Blayney, in the central western region of NSW, has been home to a wind farm since 2000, when the Blayney wind farm opened at Lake Carcoar, at the time being the largest wind farm in Australia. The 15 turbines have a rating of 9.9 MW in total.
Wind farm developer Infigen is proposing a new wind farm for Blayney, with 40 larger, modern turbines. A co-operative has been formed to buy one of the turbines for the local community. The Central Western Daily has run several articles, highlighting the views of local opponents, the outcomes of a public meeting called by Blayney Shire Council, and the views of supporters.
Here is some information from the latter article, Case for wind farm: clean energy in our own backyard (Erin Somerville, Central Western Daily, 5 December 2011):
(NB: after checking with infigen we have corrected one presumably accidental error in the article. A single turbine would power around 1000 homes, not 100 as stated.)
SIMON Wright is looking forward to seeing the proposed 40 wind turbines at Flyers Creek up and running.
After all, he will be one of hundreds of residents who will be able to call one of the turbines his own.
Mr Wright has joined the Flyers Creek Co-operative committee that is looking to encourage people to pitch in funding to buy a wind turbine.
One turbine will cost around $5-6 million to construct, with participants expected to reap the financial benefits when its power is eventually sold into the grid.
The co-op’s proposed turbine is expected to generate enough energy to power  homes.
Mr Wright, who lives in Orange, said he supported the Flyers Creek initiative for a number of reasons.
“I am very keen to support any moves we have towards clean energy,” he said.
“It’s a project in our own backyard.”
Members of the co-op have a choice of contributing a minimum of $500 to $1000 for a wind turbine.
Infigen Energy has confirmed it would contribute an amount of money to help the co-op buy a turbine if they fell short of their financial goal.
Mr Wright said he was aware of and respected the concerns of many residents living near the site but didn’t agree with their views.
“I want a cleaner future for my kids and future generations,” he said.
“It’s a great local resource we have, and it’s better than having a coal plant next door.”

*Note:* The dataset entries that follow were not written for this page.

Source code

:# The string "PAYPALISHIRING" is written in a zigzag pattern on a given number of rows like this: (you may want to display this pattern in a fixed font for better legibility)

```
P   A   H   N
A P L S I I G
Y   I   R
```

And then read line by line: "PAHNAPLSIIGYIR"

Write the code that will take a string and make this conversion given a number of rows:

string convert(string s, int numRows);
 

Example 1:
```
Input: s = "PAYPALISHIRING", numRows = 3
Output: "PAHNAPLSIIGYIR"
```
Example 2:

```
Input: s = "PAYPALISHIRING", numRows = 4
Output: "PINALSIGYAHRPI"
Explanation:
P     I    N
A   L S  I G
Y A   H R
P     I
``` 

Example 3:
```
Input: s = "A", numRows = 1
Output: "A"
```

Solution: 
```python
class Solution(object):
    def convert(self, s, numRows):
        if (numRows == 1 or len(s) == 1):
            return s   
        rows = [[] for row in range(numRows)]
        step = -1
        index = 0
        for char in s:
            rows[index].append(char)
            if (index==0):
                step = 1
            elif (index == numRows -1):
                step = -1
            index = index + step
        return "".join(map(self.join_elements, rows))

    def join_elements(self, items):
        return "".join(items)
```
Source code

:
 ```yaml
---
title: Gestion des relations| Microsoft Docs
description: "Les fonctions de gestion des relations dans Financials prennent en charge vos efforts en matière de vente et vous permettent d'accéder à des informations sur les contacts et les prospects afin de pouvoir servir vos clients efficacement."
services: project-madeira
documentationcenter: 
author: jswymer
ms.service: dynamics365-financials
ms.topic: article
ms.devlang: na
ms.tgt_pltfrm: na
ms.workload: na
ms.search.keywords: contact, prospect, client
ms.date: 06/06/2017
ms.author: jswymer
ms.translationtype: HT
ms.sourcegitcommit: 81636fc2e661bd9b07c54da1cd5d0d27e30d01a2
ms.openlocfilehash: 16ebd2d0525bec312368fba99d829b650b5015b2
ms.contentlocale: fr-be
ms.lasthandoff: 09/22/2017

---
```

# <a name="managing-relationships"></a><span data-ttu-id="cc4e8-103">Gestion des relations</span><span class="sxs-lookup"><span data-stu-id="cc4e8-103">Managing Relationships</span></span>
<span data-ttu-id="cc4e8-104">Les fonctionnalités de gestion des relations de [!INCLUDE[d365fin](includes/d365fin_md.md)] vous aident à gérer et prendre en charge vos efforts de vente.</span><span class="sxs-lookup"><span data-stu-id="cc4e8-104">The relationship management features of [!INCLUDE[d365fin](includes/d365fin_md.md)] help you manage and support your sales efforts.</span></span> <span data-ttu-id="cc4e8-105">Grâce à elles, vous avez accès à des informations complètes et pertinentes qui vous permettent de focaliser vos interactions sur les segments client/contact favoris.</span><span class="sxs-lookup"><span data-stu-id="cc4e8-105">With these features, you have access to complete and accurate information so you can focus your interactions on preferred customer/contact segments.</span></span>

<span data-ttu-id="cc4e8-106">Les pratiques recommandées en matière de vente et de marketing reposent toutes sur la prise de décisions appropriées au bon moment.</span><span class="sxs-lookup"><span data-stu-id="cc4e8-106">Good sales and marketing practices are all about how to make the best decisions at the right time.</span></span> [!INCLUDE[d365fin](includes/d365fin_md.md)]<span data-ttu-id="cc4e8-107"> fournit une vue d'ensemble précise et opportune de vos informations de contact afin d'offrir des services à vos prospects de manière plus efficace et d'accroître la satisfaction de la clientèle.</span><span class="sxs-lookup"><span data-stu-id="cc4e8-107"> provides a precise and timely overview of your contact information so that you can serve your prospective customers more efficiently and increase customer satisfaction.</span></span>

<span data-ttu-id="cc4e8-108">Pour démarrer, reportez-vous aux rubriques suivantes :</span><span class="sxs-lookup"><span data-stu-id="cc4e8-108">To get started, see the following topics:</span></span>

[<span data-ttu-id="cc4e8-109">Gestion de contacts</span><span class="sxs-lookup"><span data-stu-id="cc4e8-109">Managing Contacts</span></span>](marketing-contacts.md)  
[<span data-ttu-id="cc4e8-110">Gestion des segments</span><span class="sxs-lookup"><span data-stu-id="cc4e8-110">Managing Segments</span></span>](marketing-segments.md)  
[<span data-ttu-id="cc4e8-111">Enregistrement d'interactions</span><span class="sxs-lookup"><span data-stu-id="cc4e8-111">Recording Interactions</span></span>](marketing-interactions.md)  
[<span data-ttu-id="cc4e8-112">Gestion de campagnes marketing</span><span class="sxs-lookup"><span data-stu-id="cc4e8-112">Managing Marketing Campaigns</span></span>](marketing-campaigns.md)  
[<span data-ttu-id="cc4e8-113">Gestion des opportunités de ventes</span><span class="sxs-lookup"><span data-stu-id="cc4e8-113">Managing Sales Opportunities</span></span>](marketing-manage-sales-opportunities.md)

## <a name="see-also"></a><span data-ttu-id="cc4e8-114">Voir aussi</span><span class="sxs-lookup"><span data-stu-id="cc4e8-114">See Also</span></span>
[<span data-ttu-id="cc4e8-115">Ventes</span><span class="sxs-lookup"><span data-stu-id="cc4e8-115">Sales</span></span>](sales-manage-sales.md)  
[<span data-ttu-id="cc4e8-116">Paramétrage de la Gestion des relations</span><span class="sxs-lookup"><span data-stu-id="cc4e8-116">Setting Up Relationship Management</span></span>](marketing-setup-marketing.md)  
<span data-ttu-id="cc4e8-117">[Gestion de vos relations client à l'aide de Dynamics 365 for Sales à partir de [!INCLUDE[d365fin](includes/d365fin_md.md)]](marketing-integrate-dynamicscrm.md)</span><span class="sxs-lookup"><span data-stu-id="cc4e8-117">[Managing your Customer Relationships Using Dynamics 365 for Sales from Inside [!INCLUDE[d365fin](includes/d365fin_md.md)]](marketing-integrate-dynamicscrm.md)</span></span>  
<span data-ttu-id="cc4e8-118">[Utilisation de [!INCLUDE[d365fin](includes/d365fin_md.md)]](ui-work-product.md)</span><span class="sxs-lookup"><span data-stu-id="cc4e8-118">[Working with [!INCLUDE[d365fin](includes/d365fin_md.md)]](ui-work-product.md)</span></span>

The co-operative’s communications committee addressed Bathurst residents on Tuesday night to encourage them to join the co-op.
While Blayney mayor Bruce Kingham will not reveal his opinion on the Flyers Creek wind farm proposal, he indicated that he did not have a concern with the initiative.
“In the 11 years since the [Blayney] wind farm, we have had not one complaint,” he said.
The Blayney wind farm was constructed in 2000 for $18 million.